To evaluate clinical and radiological outcomes of thick-shell, sulcus-deepening trochleoplasty in patients with open distal femoral physes and less than two years of growth remaining. We hypothesized that patients would have clinical and radiographic improvements in addition to high patient-reported outcomes following thick-shell, sulcus-deepening trochleoplasty.

Methods

Bone age was determined on preoperative magnetic resonance imaging (MRI) using the Pennock Knee Bone Age Atlas. Pre- and postoperative radiographs were used to measure the anatomic lateral distal femoral angle (aLDFA) and Blumensaat angle. International Knee Documentation Committee (IKDC), Kujala, and numerical patient satisfaction scores were assessed. Pre- and postoperative aLDFA and Blumensaat angles as well as patient-reported outcomes were analyzed via the Wilcoxon signed-rank test.

Results

Seventeen adolescents (21 knees) with DeJour Types B and D trochlear dysplasia and open distal femoral physes underwent Dejour thick-shell, sulcus-deepening trochleoplasty at a single institution.
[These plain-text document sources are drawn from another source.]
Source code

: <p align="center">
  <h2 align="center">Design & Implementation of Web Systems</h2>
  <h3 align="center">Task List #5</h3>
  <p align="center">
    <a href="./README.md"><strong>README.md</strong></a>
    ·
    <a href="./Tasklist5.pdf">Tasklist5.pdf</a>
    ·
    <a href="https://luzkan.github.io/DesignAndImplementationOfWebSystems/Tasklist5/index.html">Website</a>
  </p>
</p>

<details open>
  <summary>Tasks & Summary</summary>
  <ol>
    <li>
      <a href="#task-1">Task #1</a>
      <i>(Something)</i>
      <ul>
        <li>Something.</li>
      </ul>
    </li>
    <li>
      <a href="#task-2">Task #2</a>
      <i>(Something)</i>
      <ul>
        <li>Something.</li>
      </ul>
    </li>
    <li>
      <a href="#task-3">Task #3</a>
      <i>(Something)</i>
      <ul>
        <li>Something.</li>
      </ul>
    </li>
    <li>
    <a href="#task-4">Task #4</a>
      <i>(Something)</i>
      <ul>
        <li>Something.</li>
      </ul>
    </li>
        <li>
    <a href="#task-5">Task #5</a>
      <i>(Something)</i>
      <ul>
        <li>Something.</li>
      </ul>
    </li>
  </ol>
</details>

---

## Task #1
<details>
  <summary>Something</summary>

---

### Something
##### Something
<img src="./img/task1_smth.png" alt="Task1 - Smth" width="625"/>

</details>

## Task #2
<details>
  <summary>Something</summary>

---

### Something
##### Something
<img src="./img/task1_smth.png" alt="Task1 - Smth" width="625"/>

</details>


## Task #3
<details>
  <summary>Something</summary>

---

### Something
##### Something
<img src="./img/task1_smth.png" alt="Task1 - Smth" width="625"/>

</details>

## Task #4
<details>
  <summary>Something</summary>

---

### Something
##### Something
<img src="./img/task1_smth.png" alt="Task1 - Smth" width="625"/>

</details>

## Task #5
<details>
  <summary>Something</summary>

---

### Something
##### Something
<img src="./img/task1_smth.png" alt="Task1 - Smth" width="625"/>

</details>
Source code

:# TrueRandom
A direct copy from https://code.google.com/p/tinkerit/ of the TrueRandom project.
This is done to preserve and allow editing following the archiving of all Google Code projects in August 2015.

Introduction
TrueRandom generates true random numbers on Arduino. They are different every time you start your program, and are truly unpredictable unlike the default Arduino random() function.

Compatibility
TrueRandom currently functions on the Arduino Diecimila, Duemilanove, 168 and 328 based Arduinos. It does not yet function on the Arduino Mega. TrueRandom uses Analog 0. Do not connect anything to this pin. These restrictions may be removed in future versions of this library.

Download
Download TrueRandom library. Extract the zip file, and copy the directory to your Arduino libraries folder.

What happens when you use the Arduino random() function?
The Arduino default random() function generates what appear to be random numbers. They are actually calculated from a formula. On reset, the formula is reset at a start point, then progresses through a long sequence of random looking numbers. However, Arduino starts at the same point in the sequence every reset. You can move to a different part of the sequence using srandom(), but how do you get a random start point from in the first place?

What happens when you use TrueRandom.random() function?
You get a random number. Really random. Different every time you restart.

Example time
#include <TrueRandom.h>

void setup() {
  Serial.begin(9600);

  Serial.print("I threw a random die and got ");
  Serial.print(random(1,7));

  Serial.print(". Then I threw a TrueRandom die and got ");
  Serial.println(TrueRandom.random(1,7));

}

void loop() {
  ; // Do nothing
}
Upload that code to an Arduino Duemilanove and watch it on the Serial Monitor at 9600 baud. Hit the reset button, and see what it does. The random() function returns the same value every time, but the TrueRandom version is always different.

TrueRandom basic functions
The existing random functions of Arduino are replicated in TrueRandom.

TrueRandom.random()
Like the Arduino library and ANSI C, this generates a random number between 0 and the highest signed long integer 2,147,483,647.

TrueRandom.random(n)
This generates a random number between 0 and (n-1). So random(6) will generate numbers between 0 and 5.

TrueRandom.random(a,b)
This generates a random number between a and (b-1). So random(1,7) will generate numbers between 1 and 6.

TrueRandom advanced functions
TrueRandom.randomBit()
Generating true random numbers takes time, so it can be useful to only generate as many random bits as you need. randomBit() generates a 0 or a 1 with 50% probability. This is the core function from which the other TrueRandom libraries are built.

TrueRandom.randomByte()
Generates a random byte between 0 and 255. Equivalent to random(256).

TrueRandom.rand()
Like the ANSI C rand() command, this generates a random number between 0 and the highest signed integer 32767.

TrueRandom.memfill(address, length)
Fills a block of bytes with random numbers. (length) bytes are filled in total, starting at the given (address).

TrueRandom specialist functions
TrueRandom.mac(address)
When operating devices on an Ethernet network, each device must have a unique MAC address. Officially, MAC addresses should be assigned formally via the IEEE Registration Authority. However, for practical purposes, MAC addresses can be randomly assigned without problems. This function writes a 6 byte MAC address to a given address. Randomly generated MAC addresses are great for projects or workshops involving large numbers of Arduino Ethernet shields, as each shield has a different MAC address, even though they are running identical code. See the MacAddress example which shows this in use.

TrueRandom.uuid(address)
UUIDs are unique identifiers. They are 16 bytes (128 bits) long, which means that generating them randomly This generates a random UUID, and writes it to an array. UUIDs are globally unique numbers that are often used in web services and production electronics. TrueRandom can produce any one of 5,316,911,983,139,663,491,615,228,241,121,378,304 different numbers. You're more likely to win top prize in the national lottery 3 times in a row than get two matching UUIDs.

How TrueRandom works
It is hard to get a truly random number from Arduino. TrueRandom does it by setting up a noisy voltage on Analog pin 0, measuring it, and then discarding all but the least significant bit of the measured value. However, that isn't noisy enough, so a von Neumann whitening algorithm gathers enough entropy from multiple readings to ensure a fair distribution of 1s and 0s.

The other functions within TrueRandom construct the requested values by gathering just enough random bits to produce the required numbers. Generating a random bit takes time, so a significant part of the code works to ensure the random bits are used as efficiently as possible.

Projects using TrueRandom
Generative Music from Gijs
In twelve females (16 knees, 76.2%) the median chronological and bone ages at the time of operation were 14.9 and 14.3 years, respectively. In 5 males (5 knees, 27.7%), the median chronological and bone ages at the time of operation were 15.7 and 15.2 years, respectively. Mean follow-up time was 64 months postoperatively. Physes were closed in all knees at the time of final clinical and radiographic follow-up. The mean change in aLDFA and Blumensaat Angle was 0.73 (p ​= ​0.1074, 95% CI -0.09–1.57) and 0.88° (p ​= ​0.0477, 95% CI 0.10–1.88), respectively. Median IKDC scores improved from 57.3 preoperatively to 90.9 postoperatively, for a mean difference of 26.1 (p ​= ​0.00064, 95% CI 18.0–34.2). Median Kujala scores improved from 55.0 preoperatively to 95.0 postoperatively, for a mean change of 30.2 (p ​= ​0.0008, 95% CI 19.6–40.8). Overall mean numerical patient satisfaction was high (mean 9.26/10). One of 21 knees (4.8%) underwent additional surgery to address recurrent patellar instability.

Conclusion

Thick-shell sulcus-deepening trochleoplasty for addressing recurrent lateral patellar instability in patients with open distal femoral physes and less than two years of growth remaining is safe and provides clinically meaningful improvements in addition to high patient satisfaction when combined with other patellar stabilization procedures.

Level of evidence

IV, Retrospective Case Series.
针对复发性髌骨脱位的厚壳臼加深趾踝成形术可使开放性髋关节炎青少年患者的髌骨脱位得到有临床意义的改善,且患者满意度高。
目的评估对股骨远端髋关节开放且剩余生长期不足两年的患者进行厚壳、沟加深套骨成形术的临床和放射学效果。我们假设患者在接受厚壳、沟加深套管成形术后,除了获得较高的患者报告结果外,临床和放射学结果也会有所改善:方法:术前使用彭诺克膝关节骨龄图谱(Pennock Knee Bone Age Atlas)通过磁共振成像(MRI)确定骨龄。术前和术后X光片用于测量解剖股骨远端外侧角(aLDFA)和Blumensaat角。对国际膝关节文献委员会(IKDC)、Kujala和患者满意度数字评分进行了评估。通过 Wilcoxon 符号秩检验分析了术前和术后的 aLDFA 角、Blumensaat 角以及患者报告的结果:17名青少年(21个膝关节)患有DeJour B型和D型蹄状关节发育不良,股骨远端腓骨开放,在一家医疗机构接受了DeJour厚壳、沟加深蹄状关节成形术。12名女性(16个膝关节,76.2%)手术时的年龄和骨龄中位数分别为14.9岁和14.3岁。5名男性(5个膝盖,27.7%)手术时的年龄和骨龄中位数分别为15.7岁和15.2岁。术后平均随访时间为 64 个月。在最终的临床和影像学随访中,所有膝关节的腱鞘均已闭合。aLDFA和Blumensaat角度的平均变化分别为0.73(p=0.1074,95% CI -0.09 -1.57)和0.88度(p=0.0477,95% CI 0.10 -1.88)。IKDC评分中位数从术前的57.3分提高到术后的90.9分,平均差异为26.1分(p=0.00064,95% CI 18.0 - 34.2)。Kujala 评分中位数从术前的 55.0 分提高到术后的 95.0 分,平均变化为 30.2(p = 0.0008,95% CI 19.6 - 40.8)。患者的总体平均满意度很高(平均值为 9.26/10)。21个膝关节中有一个(4.8%)接受了额外手术,以解决复发性髌骨不稳的问题:厚壳沟加深髌骨成形术用于解决股骨远端骨骺开放且剩余生长期不足两年的患者的复发性外侧髌骨不稳问题是安全的,并且在与其他髌骨稳定手术相结合时,除了患者满意度高之外,还能提供有临床意义的改善:IV,回顾性病例系列。
本文章由计算机程序翻译,如有差异,请以英文原文为准。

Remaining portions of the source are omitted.